I was struggling with subsetting columns of a matrix of class arma::mat.
Let's say arma::mat X
is given, and I tried to create a vector of indices IDX
, in order to do X.cols(IDX)
. Especially, the index vector has every k-th integer from 1 to p (dimension of X
). For example, one may be interested in every even columns IDX=[2,4,6,8, ...]
.
Based on this documentation, contiguous indices such as [0, 1, 2, ..., m-1] can be extracted easily using X.cols(0, m - 1)
if m <= p. However, I couldn't find a good way to subset a matrix with the index vector IDX
described above.
I wonder how I complete this code to give a desired output.
My "subset_armamat.cpp" file looks like
// [[Rcpp::depends(RcppArmadillo)]]
#include <RcppArmadillo.h>
using namespace Rcpp;
using namespace arma;
// [[Rcpp::export]]
mat subset_armamat(mat X, int k){
uvec IDX = "every k-th integer from 0 to X.ncols";
return X.cols(IDX);
}
and R code to execute the defined function is
library("Rcpp")
sourceCpp("subset_armamat.cpp")
subset_armamat(matrix(1:10, 2, 5, byrow = T), 2)
This is expected to produce a 2-by-3 matrix as the following R code would give
> matrix(1:10, 2, 5, byrow = T)[,seq(1, 5, by = 2)]
[,1] [,2] [,3]
[1,] 1 3 5
[2,] 6 8 10
It would be very appreciated if you give any input.
p.s. I've tried to
seq(1,m) * 2
manually, but this does not work with X.cols()
. find(seq(1,p) % 2 == 0)
, but %
operator does not work well between seq(1,p)
and 2
. F. Privé's answer showed that you can in fact use a uvec
to subset a matrix using .cols()
even if its not a contiguous range, using the base R seq()
function to generate the sequence. I will further demonstrate that you can generate the sequence using an Armadillo function; you can use arma::regspace()
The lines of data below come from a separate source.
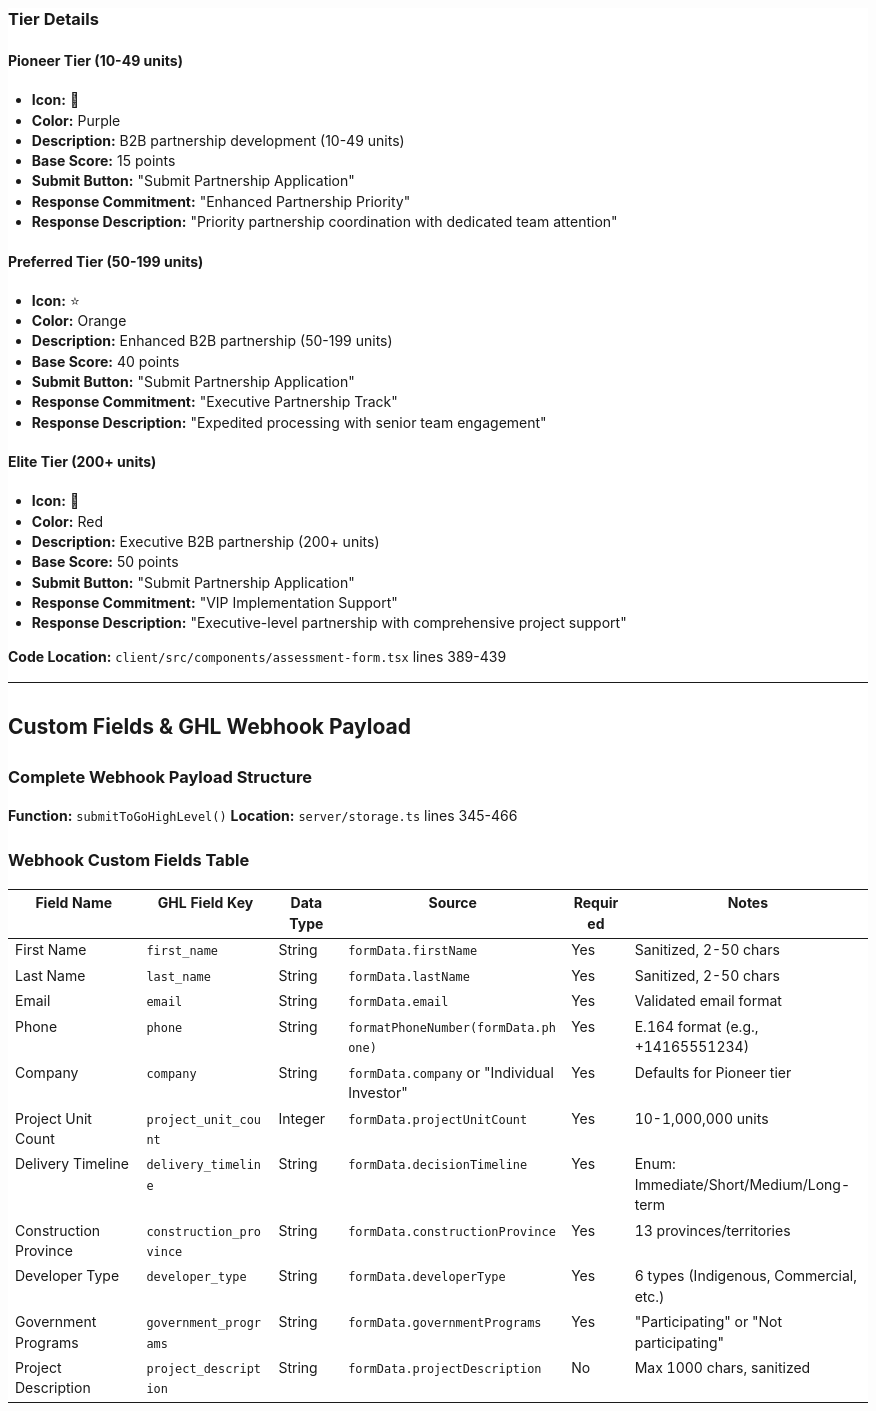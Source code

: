 ### Tier Details

#### Pioneer Tier (10-49 units)
- **Icon:** 🚀
- **Color:** Purple
- **Description:** B2B partnership development (10-49 units)
- **Base Score:** 15 points
- **Submit Button:** "Submit Partnership Application"
- **Response Commitment:** "Enhanced Partnership Priority"
- **Response Description:** "Priority partnership coordination with dedicated team attention"

#### Preferred Tier (50-199 units)
- **Icon:** ⭐
- **Color:** Orange
- **Description:** Enhanced B2B partnership (50-199 units)
- **Base Score:** 40 points
- **Submit Button:** "Submit Partnership Application"
- **Response Commitment:** "Executive Partnership Track"
- **Response Description:** "Expedited processing with senior team engagement"

#### Elite Tier (200+ units)
- **Icon:** 👑
- **Color:** Red
- **Description:** Executive B2B partnership (200+ units)
- **Base Score:** 50 points
- **Submit Button:** "Submit Partnership Application"
- **Response Commitment:** "VIP Implementation Support"
- **Response Description:** "Executive-level partnership with comprehensive project support"

**Code Location:** `client/src/components/assessment-form.tsx` lines 389-439

---

## Custom Fields & GHL Webhook Payload

### Complete Webhook Payload Structure

**Function:** `submitToGoHighLevel()`
**Location:** `server/storage.ts` lines 345-466

### Webhook Custom Fields Table

| Field Name | GHL Field Key | Data Type | Source | Required | Notes |
|------------|---------------|-----------|--------|----------|-------|
| First Name | `first_name` | String | `formData.firstName` | Yes | Sanitized, 2-50 chars |
| Last Name | `last_name` | String | `formData.lastName` | Yes | Sanitized, 2-50 chars |
| Email | `email` | String | `formData.email` | Yes | Validated email format |
| Phone | `phone` | String | `formatPhoneNumber(formData.phone)` | Yes | E.164 format (e.g., +14165551234) |
| Company | `company` | String | `formData.company` or "Individual Investor" | Yes | Defaults for Pioneer tier |
| Project Unit Count | `project_unit_count` | Integer | `formData.projectUnitCount` | Yes | 10-1,000,000 units |
| Delivery Timeline | `delivery_timeline` | String | `formData.decisionTimeline` | Yes | Enum: Immediate/Short/Medium/Long-term |
| Construction Province | `construction_province` | String | `formData.constructionProvince` | Yes | 13 provinces/territories |
| Developer Type | `developer_type` | String | `formData.developerType` | Yes | 6 types (Indigenous, Commercial, etc.) |
| Government Programs | `government_programs` | String | `formData.governmentPrograms` | Yes | "Participating" or "Not participating" |
| Project Description | `project_description` | String | `formData.projectDescription` | No | Max 1000 chars, sanitized |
-- it "generate[s] a vector with regularly spaced elements" (Armadillo documentation source):
// [[Rcpp::depends(RcppArmadillo)]]
#include <RcppArmadillo.h>
using namespace Rcpp;
using namespace arma;
// [[Rcpp::export]]
mat subset_armamat(mat X, int k) {
uvec IDX = regspace<uvec>(0, k, X.n_cols-1);
return X.cols(IDX);
}
As a comparison to calling R's seq()
(where subset_armamatR()
is the function from F. Privé's answer):
library("Rcpp")
sourceCpp("subset_armamat.cpp")
mat <- matrix(1:10, 2, 5, byrow = TRUE)
subset_armamat(mat, 2)
#> [,1] [,2] [,3]
#> [1,] 1 3 5
#> [2,] 6 8 10
subset_armamatR(mat, 2)
#> [,1] [,2] [,3]
#> [1,] 1 3 5
#> [2,] 6 8 10
library(microbenchmark)
microbenchmark(Rseq = subset_armamatR(mat, 2),
regspace = subset_armamat(mat, 2))
#> Unit: microseconds
#> expr min lq mean median uq max neval cld
#> Rseq 235.535 239.1615 291.1954 241.9850 248.6005 4704.467 100 a
#> regspace 14.221 15.0225 520.9235 15.8165 16.6740 50408.375 100 a
A comment from hbrerkere warrants some brief additional discussion. If you are calling this function from C++, you'll gain speed by changing mat subset_armamat(mat X, int k)
to mat subset_armamat(const mat& X, int k)
. Passing by reference like this avoids an unnecessary copy, and when you do not intend to change an object passed by reference, you should use const
. However, if you are calling this function from R, you cannot avoid a copy as arma::mat
is not a native R type (see, for example, this answer by Dirk Eddelbuettel (the maintainer of both Rcpp
and RcppArmadillo
). Consider the following example:
// [[Rcpp::depends(RcppArmadillo)]]
#include <RcppArmadillo.h>
// [[Rcpp::export]]
void reference_example(arma::mat& X) {
X(0, 0) = 42;
}
// [[Rcpp::export]]
void print_reference_example(arma::mat X) {
reference_example(X);
Rcpp::Rcout << X << "\n";
}
Then calling from R:
library("Rcpp")
sourceCpp("reference_example.cpp")
mat <- matrix(1:4, 2, 2)
mat
#> [,1] [,2]
#> [1,] 1 3
#> [2,] 2 4
reference_example(mat)
mat
#> [,1] [,2]
#> [1,] 1 3
#> [2,] 2 4
print_reference_example(mat)
#> 42.0000 3.0000
#> 2.0000 4.0000
mat
#> [,1] [,2]
#> [1,] 1 3
#> [2,] 2 4